> _ABOUT THIS EXERCISE_:
Each line of the records below that holds "OperatorTok" should be returned.

◇ ◇ ◇ ◇ ◇ ◇ ◇

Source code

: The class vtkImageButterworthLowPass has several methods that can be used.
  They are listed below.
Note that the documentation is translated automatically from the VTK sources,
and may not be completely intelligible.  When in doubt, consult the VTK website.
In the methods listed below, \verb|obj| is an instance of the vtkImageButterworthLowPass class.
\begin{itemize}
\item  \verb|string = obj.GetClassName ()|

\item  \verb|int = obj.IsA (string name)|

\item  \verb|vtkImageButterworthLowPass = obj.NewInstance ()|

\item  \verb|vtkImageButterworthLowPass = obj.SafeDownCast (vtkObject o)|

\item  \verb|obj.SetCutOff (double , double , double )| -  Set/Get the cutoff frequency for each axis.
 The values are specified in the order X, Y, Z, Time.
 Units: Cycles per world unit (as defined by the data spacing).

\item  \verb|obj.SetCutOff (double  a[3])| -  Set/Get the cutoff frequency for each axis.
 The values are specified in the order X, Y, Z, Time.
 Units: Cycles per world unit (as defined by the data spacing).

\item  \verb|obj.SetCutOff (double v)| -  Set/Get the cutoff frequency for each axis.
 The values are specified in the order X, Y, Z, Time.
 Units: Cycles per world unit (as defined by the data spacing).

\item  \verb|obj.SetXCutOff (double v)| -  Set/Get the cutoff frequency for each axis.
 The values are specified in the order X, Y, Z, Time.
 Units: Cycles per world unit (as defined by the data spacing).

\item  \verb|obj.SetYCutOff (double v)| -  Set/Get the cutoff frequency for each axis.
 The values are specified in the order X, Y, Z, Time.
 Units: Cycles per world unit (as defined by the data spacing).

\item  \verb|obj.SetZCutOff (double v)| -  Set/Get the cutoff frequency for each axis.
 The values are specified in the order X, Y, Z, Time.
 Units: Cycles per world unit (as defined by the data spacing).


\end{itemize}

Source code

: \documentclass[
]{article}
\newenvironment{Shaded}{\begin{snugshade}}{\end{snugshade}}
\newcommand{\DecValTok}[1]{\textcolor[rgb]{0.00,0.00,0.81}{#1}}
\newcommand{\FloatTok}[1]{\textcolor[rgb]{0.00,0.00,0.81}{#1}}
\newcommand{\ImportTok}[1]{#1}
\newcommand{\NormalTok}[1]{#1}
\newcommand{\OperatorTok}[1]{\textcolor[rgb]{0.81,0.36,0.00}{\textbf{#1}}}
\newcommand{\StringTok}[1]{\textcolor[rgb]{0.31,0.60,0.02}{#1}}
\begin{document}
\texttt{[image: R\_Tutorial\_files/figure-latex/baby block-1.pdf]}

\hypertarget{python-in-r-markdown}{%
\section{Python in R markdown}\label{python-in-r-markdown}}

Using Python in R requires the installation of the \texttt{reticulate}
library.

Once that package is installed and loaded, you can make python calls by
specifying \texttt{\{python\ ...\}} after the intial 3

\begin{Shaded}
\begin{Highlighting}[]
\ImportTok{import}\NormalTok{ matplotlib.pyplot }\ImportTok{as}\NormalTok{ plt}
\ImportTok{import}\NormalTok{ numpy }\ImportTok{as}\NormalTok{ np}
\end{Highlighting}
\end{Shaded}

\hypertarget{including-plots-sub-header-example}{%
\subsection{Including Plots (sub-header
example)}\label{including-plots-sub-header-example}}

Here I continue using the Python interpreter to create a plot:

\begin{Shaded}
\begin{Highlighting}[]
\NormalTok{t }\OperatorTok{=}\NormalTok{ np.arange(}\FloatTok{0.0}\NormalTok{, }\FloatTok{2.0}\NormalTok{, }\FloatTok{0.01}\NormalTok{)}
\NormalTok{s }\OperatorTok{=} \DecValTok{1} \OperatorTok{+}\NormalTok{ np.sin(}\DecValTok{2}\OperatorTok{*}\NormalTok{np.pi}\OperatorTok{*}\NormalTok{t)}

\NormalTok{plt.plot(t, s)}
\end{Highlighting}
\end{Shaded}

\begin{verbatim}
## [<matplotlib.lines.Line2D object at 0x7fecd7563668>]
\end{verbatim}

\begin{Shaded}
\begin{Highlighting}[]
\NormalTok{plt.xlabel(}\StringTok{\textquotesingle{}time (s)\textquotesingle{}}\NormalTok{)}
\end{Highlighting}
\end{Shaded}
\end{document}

◇ ◇ ◇ ◇ ◇ ◇ ◇

> _SOLUTION BELOW_:
\newcommand{\OperatorTok}[1]{\textcolor[rgb]{0.81,0.36,0.00}{\textbf{#1}}}
\NormalTok{t }\OperatorTok{=}\NormalTok{ np.arange(}\FloatTok{0.0}\NormalTok{, }\FloatTok{2.0}\NormalTok{, }\FloatTok{0.01}\NormalTok{)}
\NormalTok{s }\OperatorTok{=} \DecValTok{1} \OperatorTok{+}\NormalTok{ np.sin(}\DecValTok{2}\OperatorTok{*}\NormalTok{np.pi}\OperatorTok{*}\NormalTok{t)}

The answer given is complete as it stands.